Jamie rolled his eyes. “Aw geez, just keep your eyes off my butt, gay boy.” He said with a laugh.

With an arm around each other’s shoulders, they walked back to where the bikes were standing.

Jamie laughed. “If this were my neighborhood, these would SO not be here still.”

Todd pointed to Jamie’s knee. “Come on; let’s go get your knee fixed up.”

“Todd, I can’t go back there. I made a jerk out of myself. What will I tell them? Besides, they all know about me…”

Todd smiled. “I didn’t say a word, I swear. I only told Joel because…” Todd blushed, “he was jealous when I got you ice cream.”

“Yeah, well still. I can’t keep lying to them, they’ll find out sooner or later anyway.”

“Tell them the truth. Once you’re in this gang, I’m afraid you’re stuck with us. They won’t care. They like you. That’s all that matters. You’re one of us.”

Todd convinced Jamie to return to the Barker’s with him. Jamie glanced at Todd as they rode.

“Todd, can tell what I’m saying out of the corner of your eye?”

Todd laughed. “I got about half of that. Don’t want to have an accident, but I gathered you asked me if I can read your lips while we’re riding.”

Jamie nodded.

“I’ll try, but if it can wait, it’d be easier.” Todd answered.

Jamie slowed his bike, and stopped in the street. Todd stopped along side of him and faced him.

“Todd, I just want to ask you something before we get back with the others. If you loved this bike, and saved so long for it, why did you give it away?”

Todd started riding again. “C’mon. I can talk while we ride.”

As they rode he filled Jamie in quickly on the parade, the unwanted publicity, the subsequent attacks, and how all of his friends’ parents went in on his new bike.
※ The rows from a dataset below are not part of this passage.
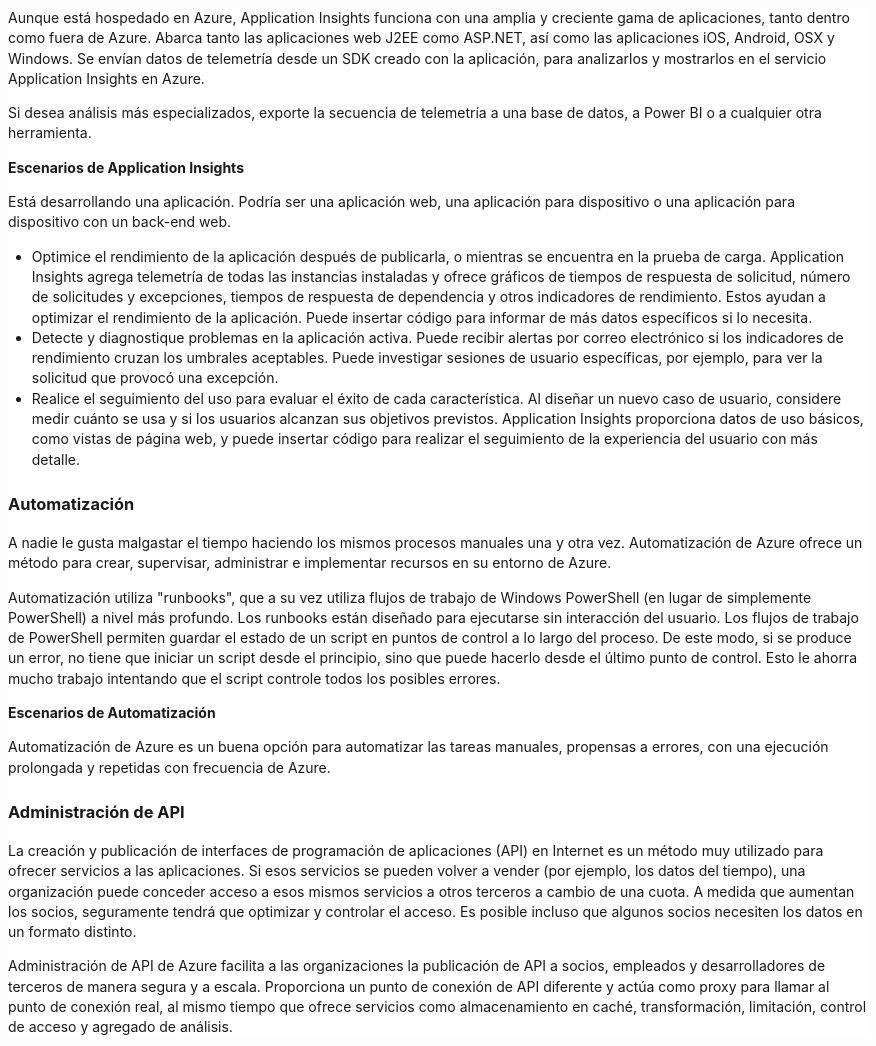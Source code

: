 Aunque está hospedado en Azure, Application Insights funciona con una amplia y creciente gama de aplicaciones, tanto dentro como fuera de Azure. Abarca tanto las aplicaciones web J2EE como ASP.NET, así como las aplicaciones iOS, Android, OSX y Windows. Se envían datos de telemetría desde un SDK creado con la aplicación, para analizarlos y mostrarlos en el servicio Application Insights en Azure.

Si desea análisis más especializados, exporte la secuencia de telemetría a una base de datos, a Power BI o a cualquier otra herramienta.

**Escenarios de Application Insights**

Está desarrollando una aplicación. Podría ser una aplicación web, una aplicación para dispositivo o una aplicación para dispositivo con un back-end web.

* Optimice el rendimiento de la aplicación después de publicarla, o mientras se encuentra en la prueba de carga. Application Insights agrega telemetría de todas las instancias instaladas y ofrece gráficos de tiempos de respuesta de solicitud, número de solicitudes y excepciones, tiempos de respuesta de dependencia y otros indicadores de rendimiento. Estos ayudan a optimizar el rendimiento de la aplicación. Puede insertar código para informar de más datos específicos si lo necesita.
* Detecte y diagnostique problemas en la aplicación activa. Puede recibir alertas por correo electrónico si los indicadores de rendimiento cruzan los umbrales aceptables. Puede investigar sesiones de usuario específicas, por ejemplo, para ver la solicitud que provocó una excepción.
* Realice el seguimiento del uso para evaluar el éxito de cada característica. Al diseñar un nuevo caso de usuario, considere medir cuánto se usa y si los usuarios alcanzan sus objetivos previstos. Application Insights proporciona datos de uso básicos, como vistas de página web, y puede insertar código para realizar el seguimiento de la experiencia del usuario con más detalle.

### Automatización
A nadie le gusta malgastar el tiempo haciendo los mismos procesos manuales una y otra vez. Automatización de Azure ofrece un método para crear, supervisar, administrar e implementar recursos en su entorno de Azure.

Automatización utiliza "runbooks", que a su vez utiliza flujos de trabajo de Windows PowerShell (en lugar de simplemente PowerShell) a nivel más profundo. Los runbooks están diseñado para ejecutarse sin interacción del usuario. Los flujos de trabajo de PowerShell permiten guardar el estado de un script en puntos de control a lo largo del proceso. De este modo, si se produce un error, no tiene que iniciar un script desde el principio, sino que puede hacerlo desde el último punto de control. Esto le ahorra mucho trabajo intentando que el script controle todos los posibles errores.

**Escenarios de Automatización**

Automatización de Azure es un buena opción para automatizar las tareas manuales, propensas a errores, con una ejecución prolongada y repetidas con frecuencia de Azure.

### Administración de API
La creación y publicación de interfaces de programación de aplicaciones (API) en Internet es un método muy utilizado para ofrecer servicios a las aplicaciones. Si esos servicios se pueden volver a vender (por ejemplo, los datos del tiempo), una organización puede conceder acceso a esos mismos servicios a otros terceros a cambio de una cuota. A medida que aumentan los socios, seguramente tendrá que optimizar y controlar el acceso. Es posible incluso que algunos socios necesiten los datos en un formato distinto.

Administración de API de Azure facilita a las organizaciones la publicación de API a socios, empleados y desarrolladores de terceros de manera segura y a escala. Proporciona un punto de conexión de API diferente y actúa como proxy para llamar al punto de conexión real, al mismo tiempo que ofrece servicios como almacenamiento en caché, transformación, limitación, control de acceso y agregado de análisis.
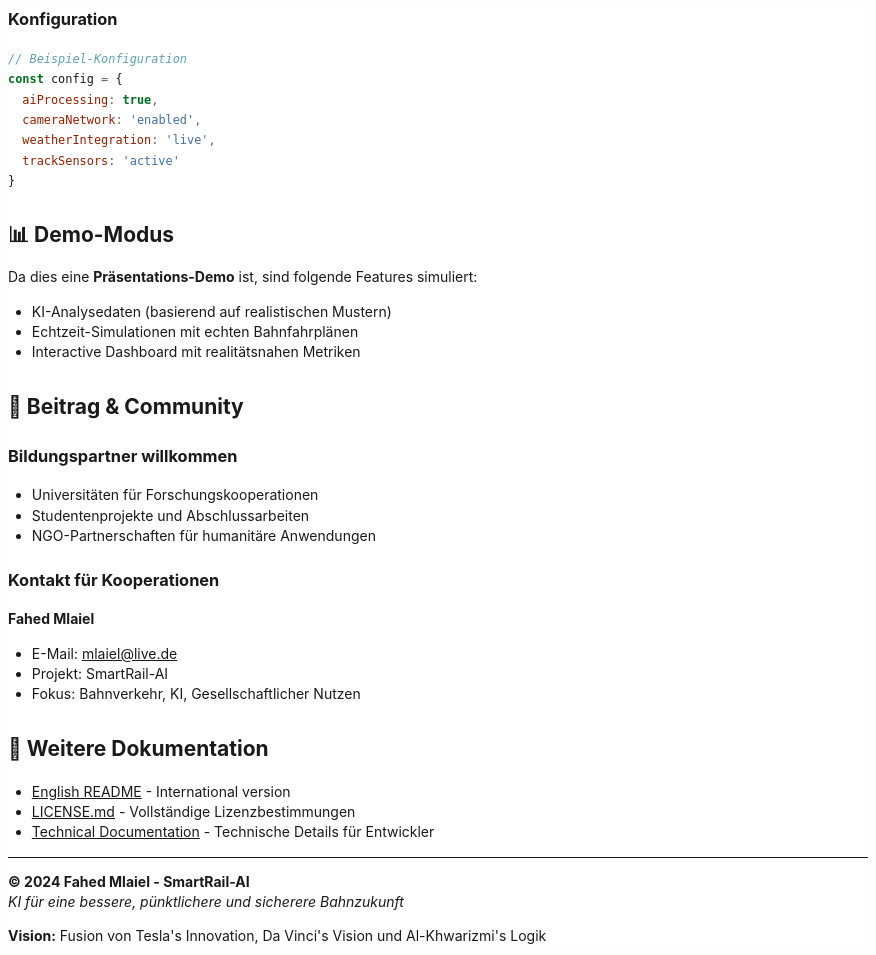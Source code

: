 ### Konfiguration
```javascript
// Beispiel-Konfiguration
const config = {
  aiProcessing: true,
  cameraNetwork: 'enabled',
  weatherIntegration: 'live',
  trackSensors: 'active'
}
```

## 📊 Demo-Modus

Da dies eine **Präsentations-Demo** ist, sind folgende Features simuliert:
- KI-Analysedaten (basierend auf realistischen Mustern)
- Echtzeit-Simulationen mit echten Bahnfahrplänen
- Interactive Dashboard mit realitätsnahen Metriken

## 🤝 Beitrag & Community

### Bildungspartner willkommen
- Universitäten für Forschungskooperationen
- Studentenprojekte und Abschlussarbeiten
- NGO-Partnerschaften für humanitäre Anwendungen

### Kontakt für Kooperationen
**Fahed Mlaiel**
- E-Mail: mlaiel@live.de
- Projekt: SmartRail-AI
- Fokus: Bahnverkehr, KI, Gesellschaftlicher Nutzen

## 📖 Weitere Dokumentation

- [English README](README_EN.md) - International version
- [LICENSE.md](LICENSE.md) - Vollständige Lizenzbestimmungen
- [Technical Documentation](docs/) - Technische Details für Entwickler

---

**© 2024 Fahed Mlaiel - SmartRail-AI**  
*KI für eine bessere, pünktlichere und sicherere Bahnzukunft*

**Vision:** Fusion von Tesla's Innovation, Da Vinci's Vision und Al-Khwarizmi's Logik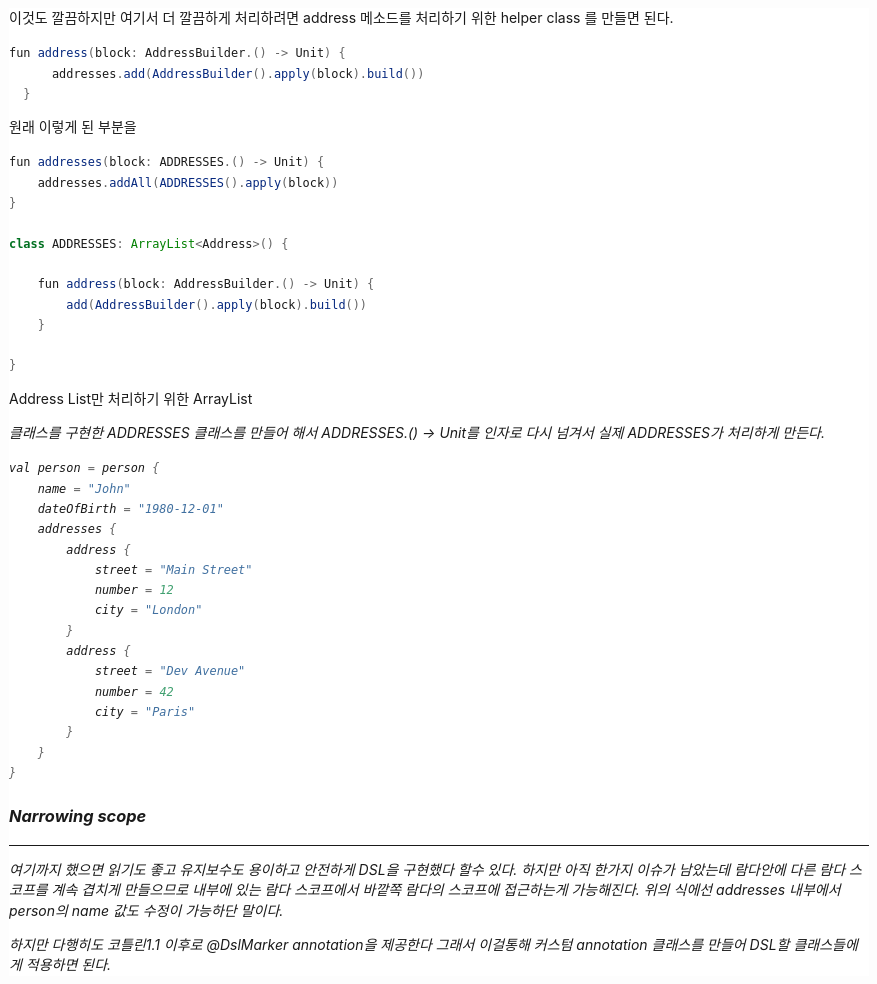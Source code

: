 이것도 깔끔하지만 여기서 더 깔끔하게 처리하려면 address 메소드를 처리하기 위한 
helper class 를 만들면 된다. 

```java
fun address(block: AddressBuilder.() -> Unit) {
      addresses.add(AddressBuilder().apply(block).build())
  }
```

원래 이렇게 된 부분을

```java
fun addresses(block: ADDRESSES.() -> Unit) {
    addresses.addAll(ADDRESSES().apply(block))
}

class ADDRESSES: ArrayList<Address>() {

    fun address(block: AddressBuilder.() -> Unit) {
        add(AddressBuilder().apply(block).build())
    }

}
```
Address List만 처리하기 위한 ArrayList<Address> 클래스를 구현한 ADDRESSES 클래스를 만들어
해서 ADDRESSES.() -> Unit를 인자로 다시 넘겨서 실제 ADDRESSES가 처리하게 만든다. 

```java
val person = person {
    name = "John"
    dateOfBirth = "1980-12-01"
    addresses {
        address {
            street = "Main Street"
            number = 12
            city = "London"
        }
        address {
            street = "Dev Avenue"
            number = 42
            city = "Paris"
        }
    }
}
```

### Narrowing scope
---
여기까지 했으면 읽기도 좋고 유지보수도 용이하고 안전하게 DSL을 구현했다 할수 있다.
하지만 아직 한가지 이슈가 남았는데 람다안에 다른 람다 스코프를 계속 겹치게 만들으므로
내부에 있는 람다 스코프에서 바깥쪽 람다의 스코프에 접근하는게 가능해진다.
위의 식에선 addresses 내부에서 person의 name 값도 수정이 가능하단 말이다.

하지만 다행히도 코틀린1.1 이후로 *@DslMarker* annotation을 제공한다 그래서 이걸통해 
커스텀 annotation 클래스를 만들어 DSL할 클래스들에게 적용하면 된다.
“I was going to have that one fixed up, but when they got me this one, it was so special to me, because of where it came from. I really don’t need two, and I really wanted someone to love it as much as I did.” He explained as they swung into the driveway.

“I do love it Todd. It’s the best thing I’ve ever had in my life.”

“I know you do. I could see it on your face when I complimented it that day at the mall.”

As they started toward the back yard, Jamie stopped Todd. “Thanks for not saying anything. If you had I would have left, and I’d never have met all of you. You wouldn’t believe how many people would have bragged about it. It’s really tough having to be grateful all the time so people can pat themselves on the back.”

“You don’t have to be grateful to me. I got what I wanted.”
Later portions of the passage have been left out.